These tools will no longer be maintained as of December 31, 2024. Archived website can be found here. PubMed4Hh GitHub repository can be found here. Contact NLM Customer Service if you have questions.


PUBMED FOR HANDHELDS

Search MEDLINE/PubMed


  • Title: Furlow palatoplasty for previously repaired cleft palate with velopharyngeal insufficiency.
    Author: Abdel-Aziz M, Nassar A, Rashed M, Naguib N, El-Tahan AR.
    Journal: Int J Pediatr Otorhinolaryngol; 2015 Oct; 79(10):1748-51. PubMed ID: 26298622.
    Abstract:
    OBJECTIVE: Velopharyngeal insufficiency (VPI) is a common complication after cleft palate repair, it may be due to lack of levator sling reconstruction and/or palatal shortening.

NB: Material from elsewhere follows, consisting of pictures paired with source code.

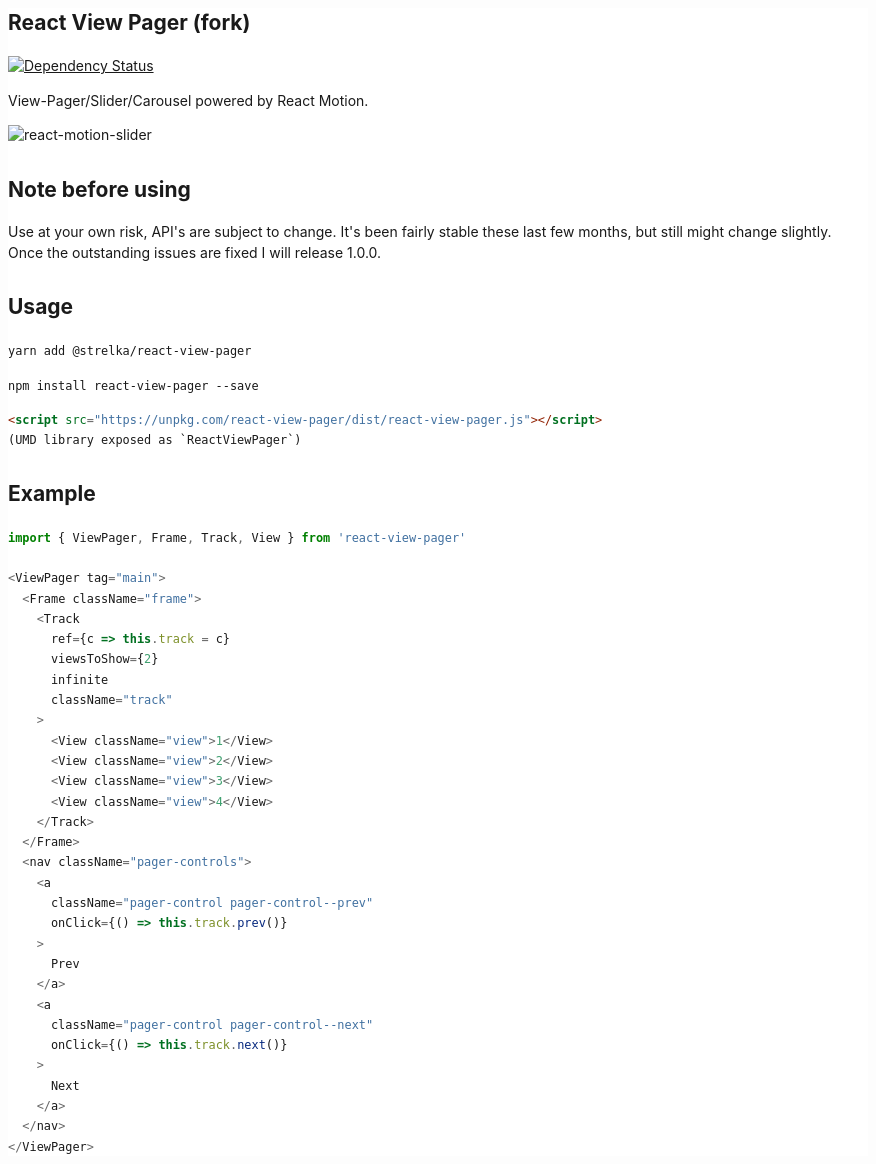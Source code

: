 ## React View Pager (fork)

[![Dependency Status](https://david-dm.org/strelka-institute/react-view-pager.svg)](https://david-dm.org/strelka-institute/react-view-pager)

View-Pager/Slider/Carousel powered by React Motion.

![react-motion-slider](example/images/react-view-pager.gif)

## Note before using

Use at your own risk, API's are subject to change. It's been fairly stable these last few months, but still might change slightly. Once the outstanding issues are fixed I will release 1.0.0.

## Usage

`yarn add @strelka/react-view-pager`

`npm install react-view-pager --save`

```html
<script src="https://unpkg.com/react-view-pager/dist/react-view-pager.js"></script>
(UMD library exposed as `ReactViewPager`)
```

## Example
```js
import { ViewPager, Frame, Track, View } from 'react-view-pager'

<ViewPager tag="main">
  <Frame className="frame">
    <Track
      ref={c => this.track = c}
      viewsToShow={2}
      infinite
      className="track"
    >
      <View className="view">1</View>
      <View className="view">2</View>
      <View className="view">3</View>
      <View className="view">4</View>
    </Track>
  </Frame>
  <nav className="pager-controls">
    <a
      className="pager-control pager-control--prev"
      onClick={() => this.track.prev()}
    >
      Prev
    </a>
    <a
      className="pager-control pager-control--next"
      onClick={() => this.track.next()}
    >
      Next
    </a>
  </nav>
</ViewPager>
```
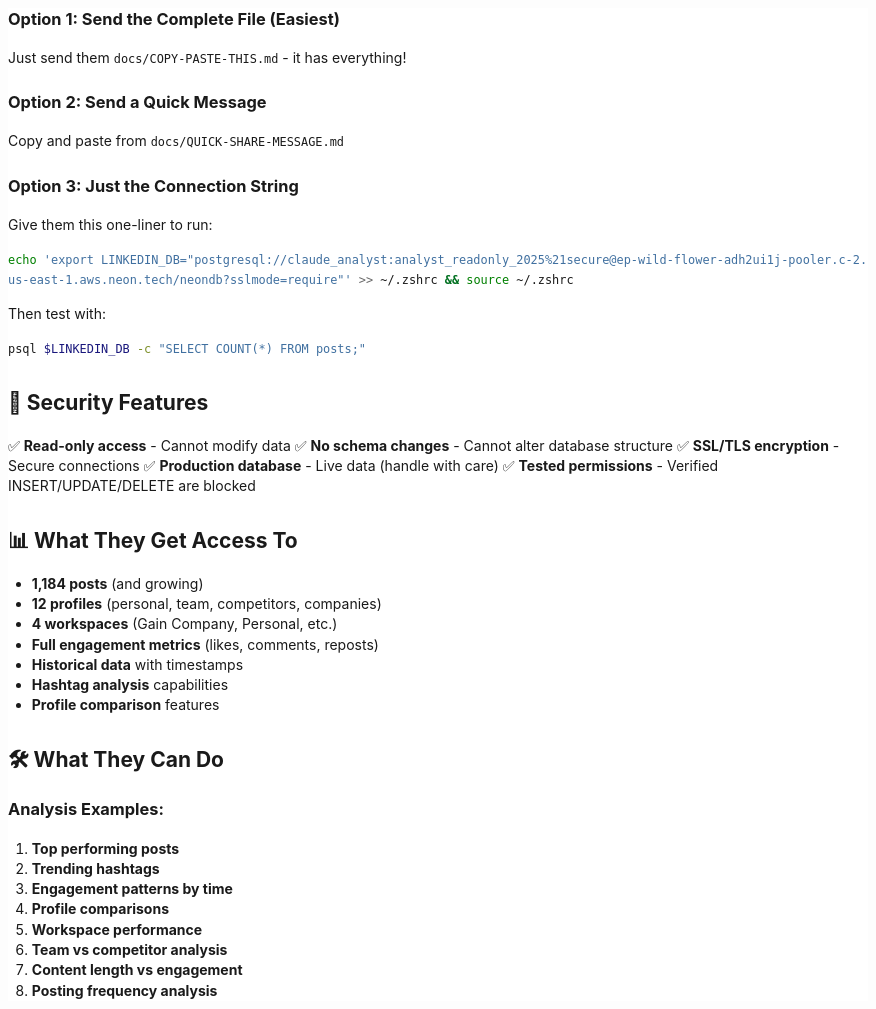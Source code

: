 ### Option 1: Send the Complete File (Easiest)

Just send them `docs/COPY-PASTE-THIS.md` - it has everything!

### Option 2: Send a Quick Message

Copy and paste from `docs/QUICK-SHARE-MESSAGE.md`

### Option 3: Just the Connection String

Give them this one-liner to run:

```bash
echo 'export LINKEDIN_DB="postgresql://claude_analyst:analyst_readonly_2025%21secure@ep-wild-flower-adh2ui1j-pooler.c-2.us-east-1.aws.neon.tech/neondb?sslmode=require"' >> ~/.zshrc && source ~/.zshrc
```

Then test with:
```bash
psql $LINKEDIN_DB -c "SELECT COUNT(*) FROM posts;"
```

## 🔐 Security Features

✅ **Read-only access** - Cannot modify data
✅ **No schema changes** - Cannot alter database structure
✅ **SSL/TLS encryption** - Secure connections
✅ **Production database** - Live data (handle with care)
✅ **Tested permissions** - Verified INSERT/UPDATE/DELETE are blocked

## 📊 What They Get Access To

- **1,184 posts** (and growing)
- **12 profiles** (personal, team, competitors, companies)
- **4 workspaces** (Gain Company, Personal, etc.)
- **Full engagement metrics** (likes, comments, reposts)
- **Historical data** with timestamps
- **Hashtag analysis** capabilities
- **Profile comparison** features

## 🛠️ What They Can Do

### Analysis Examples:

1. **Top performing posts**
2. **Trending hashtags**
3. **Engagement patterns by time**
4. **Profile comparisons**
5. **Workspace performance**
6. **Team vs competitor analysis**
7. **Content length vs engagement**
8. **Posting frequency analysis**
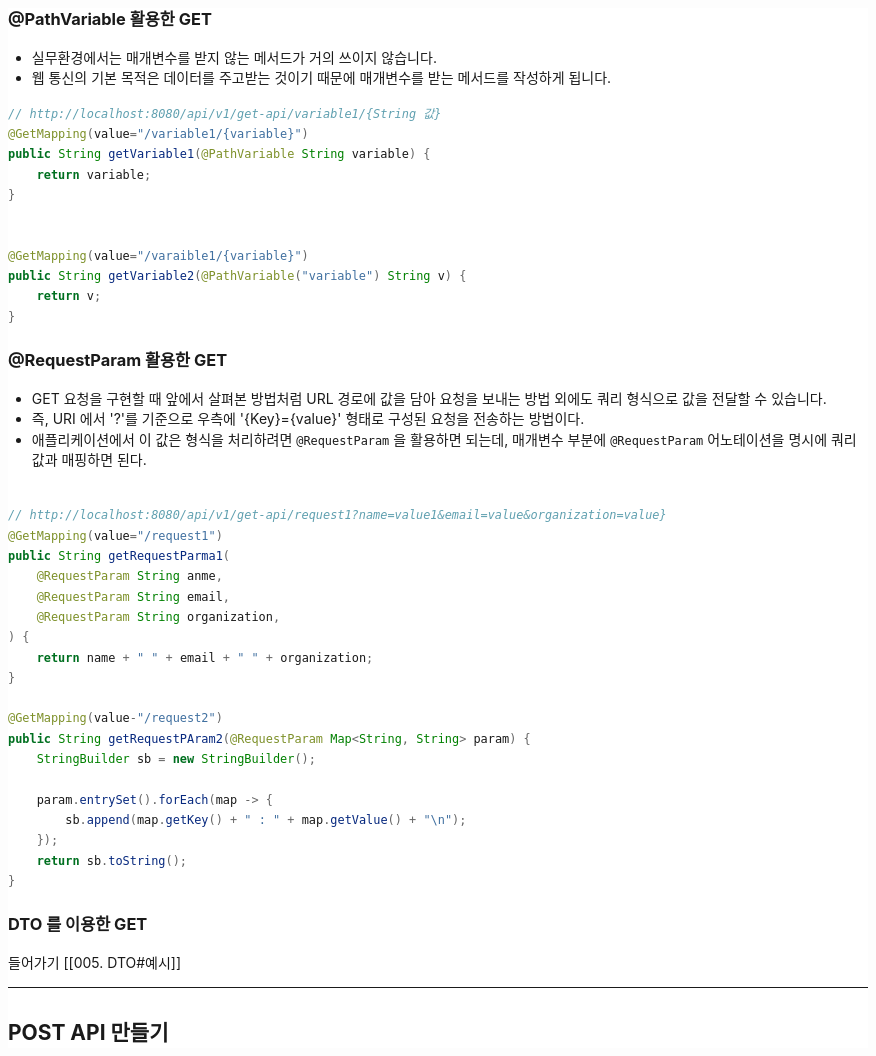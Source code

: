 ### @PathVariable 활용한 GET 
- 실무환경에서는 매개변수를 받지 않는 메서드가 거의 쓰이지 않습니다.
- 웹 통신의 기본 목적은 데이터를 주고받는 것이기 때문에 매개변수를 받는 메서드를 작성하게 됩니다.
```java
// http://localhost:8080/api/v1/get-api/variable1/{String 값}
@GetMapping(value="/variable1/{variable}")
public String getVariable1(@PathVariable String variable) {
	return variable;
}


@GetMapping(value="/varaible1/{variable}")
public String getVariable2(@PathVariable("variable") String v) {
	return v;
} 
```


### @RequestParam 활용한 GET
- GET 요청을 구현할 때 앞에서 살펴본 방법처럼 URL 경로에 값을 담아 요청을 보내는 방법 외에도 쿼리 형식으로 값을 전달할 수 있습니다.
- 즉, URI 에서 '?'를 기준으로 우측에 '{Key}={value}' 형태로 구성된 요청을 전송하는 방법이다.
- 애플리케이션에서 이 값은 형식을 처리하려면 `@RequestParam` 을 활용하면 되는데, 매개변수 부분에 `@RequestParam` 어노테이션을 명시에 쿼리 값과 매핑하면 된다.
```java

// http://localhost:8080/api/v1/get-api/request1?name=value1&email=value&organization=value}
@GetMapping(value="/request1")
public String getRequestParma1(
	@RequestParam String anme,
	@RequestParam String email,
	@RequestParam String organization,
) {
	return name + " " + email + " " + organization;
}

@GetMapping(value-"/request2")
public String getRequestPAram2(@RequestParam Map<String, String> param) {
	StringBuilder sb = new StringBuilder();

	param.entrySet().forEach(map -> {
		sb.append(map.getKey() + " : " + map.getValue() + "\n");
	});
	return sb.toString();
}
```


### DTO 를 이용한 GET
들어가기 [[005. DTO#예시]]

---
## POST API 만들기
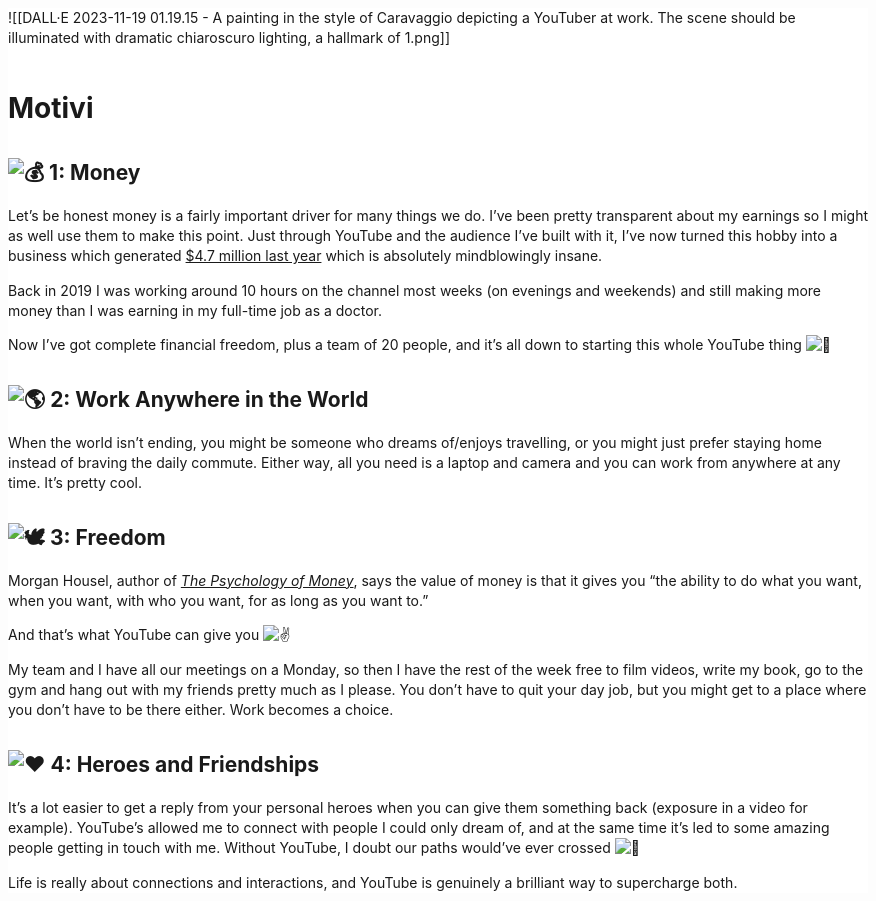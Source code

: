 ![[DALL·E 2023-11-19 01.19.15 - A painting in the style of Caravaggio depicting a YouTuber at work. The scene should be illuminated with dramatic chiaroscuro lighting, a hallmark of  1.png]]

# Motivi

##  **![💰](https://fonts.gstatic.com/s/e/notoemoji/15.0/1f4b0/32.png) 1: Money**

Let’s be honest money is a fairly important driver for many things we do. I’ve been pretty transparent about my earnings so I might as well use them to make this point. Just through YouTube and the audience I’ve built with it, I’ve now turned this hobby into a business which generated [$4.7 million last year](https://click.convertkit-mail2.com/n4u2vq03x4squmwm28b6/e0hph7hkmlxlq2b7/aHR0cHM6Ly93d3cueW91dHViZS5jb20vd2F0Y2g_dj1Ub3o3WEVzU0hfbyZ0PTE2NDRz) which is absolutely mindblowingly insane.

Back in 2019 I was working around 10 hours on the channel most weeks (on evenings and weekends) and still making more money than I was earning in my full-time job as a doctor.

Now I’ve got complete financial freedom, plus a team of 20 people, and it’s all down to starting this whole YouTube thing ![🤯](https://fonts.gstatic.com/s/e/notoemoji/15.0/1f92f/32.png)

##  **![🌎](https://fonts.gstatic.com/s/e/notoemoji/15.0/1f30e/32.png) 2: Work Anywhere in the World**

When the world isn’t ending, you might be someone who dreams of/enjoys travelling, or you might just prefer staying home instead of braving the daily commute. Either way, all you need is a laptop and camera and you can work from anywhere at any time. It’s pretty cool.

##  **![🕊](https://fonts.gstatic.com/s/e/notoemoji/15.0/1f54a/32.png) 3: Freedom**

Morgan Housel, author of [_The Psychology of Money_](https://click.convertkit-mail2.com/n4u2vq03x4squmwm28b6/7qh7h8h0d6g6w4s9/aHR0cHM6Ly9nZW5pLnVzLzVvcGMzUA==), says the value of money is that it gives you “the ability to do what you want, when you want, with who you want, for as long as you want to.”

And that’s what YouTube can give you ![✌️](https://fonts.gstatic.com/s/e/notoemoji/15.0/270c_fe0f/32.png)

My team and I have all our meetings on a Monday, so then I have the rest of the week free to film videos, write my book, go to the gym and hang out with my friends pretty much as I please. You don’t have to quit your day job, but you might get to a place where you don’t have to be there either. Work becomes a choice.

##  **![❤️](https://fonts.gstatic.com/s/e/notoemoji/15.0/2764_fe0f/32.png) 4: Heroes and Friendships**

It’s a lot easier to get a reply from your personal heroes when you can give them something back (exposure in a video for example). YouTube’s allowed me to connect with people I could only dream of, and at the same time it’s led to some amazing people getting in touch with me. Without YouTube, I doubt our paths would’ve ever crossed ![🤝](https://fonts.gstatic.com/s/e/notoemoji/15.0/1f91d/32.png)

Life is really about connections and interactions, and YouTube is genuinely a brilliant way to supercharge both.
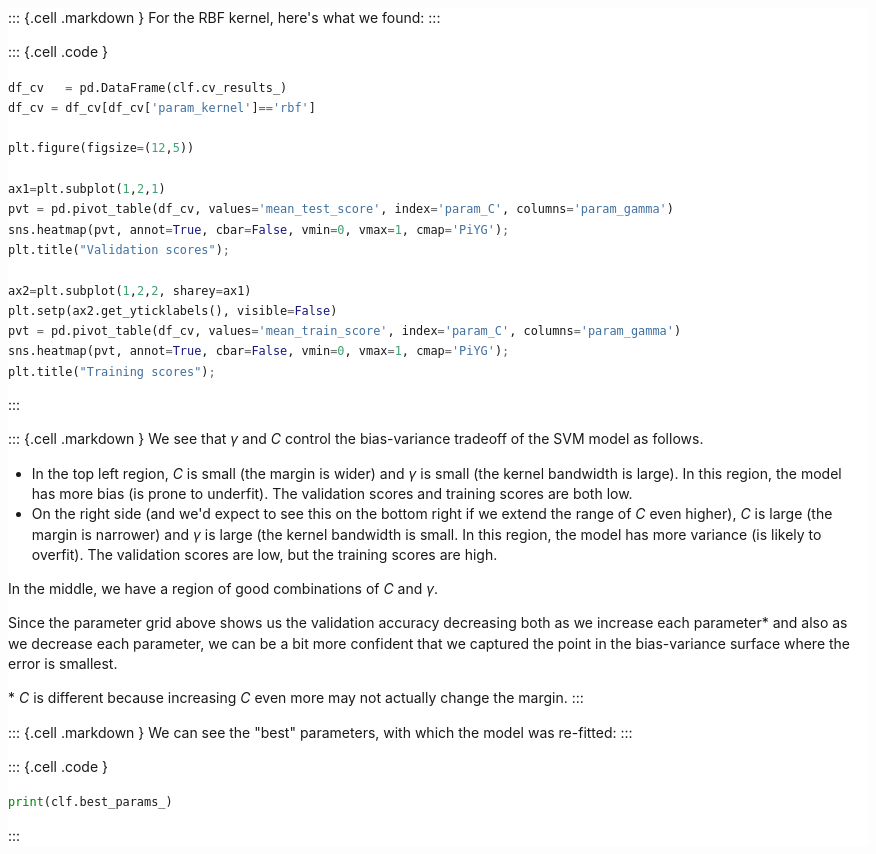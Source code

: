 ::: {.cell .markdown }
For the RBF kernel, here\'s what we found:
:::

::: {.cell .code }
```python
df_cv   = pd.DataFrame(clf.cv_results_)
df_cv = df_cv[df_cv['param_kernel']=='rbf']

plt.figure(figsize=(12,5))

ax1=plt.subplot(1,2,1)
pvt = pd.pivot_table(df_cv, values='mean_test_score', index='param_C', columns='param_gamma')
sns.heatmap(pvt, annot=True, cbar=False, vmin=0, vmax=1, cmap='PiYG');
plt.title("Validation scores");

ax2=plt.subplot(1,2,2, sharey=ax1)
plt.setp(ax2.get_yticklabels(), visible=False)
pvt = pd.pivot_table(df_cv, values='mean_train_score', index='param_C', columns='param_gamma')
sns.heatmap(pvt, annot=True, cbar=False, vmin=0, vmax=1, cmap='PiYG');
plt.title("Training scores");
```
:::

::: {.cell .markdown }
We see that $\gamma$ and $C$ control the bias-variance tradeoff of the
SVM model as follows.

-   In the top left region, $C$ is small (the margin is wider) and
    $\gamma$ is small (the kernel bandwidth is large). In this region,
    the model has more bias (is prone to underfit). The validation
    scores and training scores are both low.
-   On the right side (and we\'d expect to see this on the bottom right
    if we extend the range of $C$ even higher), $C$ is large (the margin
    is narrower) and $\gamma$ is large (the kernel bandwidth is small.
    In this region, the model has more variance (is likely to overfit).
    The validation scores are low, but the training scores are high.

In the middle, we have a region of good combinations of $C$ and
$\gamma$.

Since the parameter grid above shows us the validation accuracy
decreasing both as we increase each parameter\* and also as we decrease
each parameter, we can be a bit more confident that we captured the
point in the bias-variance surface where the error is smallest.

\* $C$ is different because increasing $C$ even more may not actually
change the margin.
:::

::: {.cell .markdown }
We can see the "best" parameters, with which the model was re-fitted:
:::

::: {.cell .code }
```python
print(clf.best_params_)
```
:::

Furlow palatoplasty has the advantages of retro-positioning of levator palati muscles and palatal lengthening. The aim of this study was to assess the efficacy of Furlow palatoplasty in the treatment of VPI in patients who undergone previous palatoplasty. METHODS: Twenty-three children with post-palatoplasty VPI were included in the study. Furlow technique which was not used in the primary repair, has been used as a secondary corrective surgery. Preoperative and postoperative evaluation of velopharyngeal function was performed, using auditory perceptual assessment (APA) and nasometry for speech, and flexible nasopharyngoscopy for velopharyngeal closure. RESULTS: Significant improvement of APA and nasalance score for oral and nasal sentences was achieved. Flexible nasopharyngoscopy showed complete velopharyngeal closure in 19 patients (82%) postoperatively. CONCLUSION: Furlow palatoplasty is considered a useful treatment option for VPI in patients with previously repaired cleft palate, it improves the speech and velopharyngeal closure.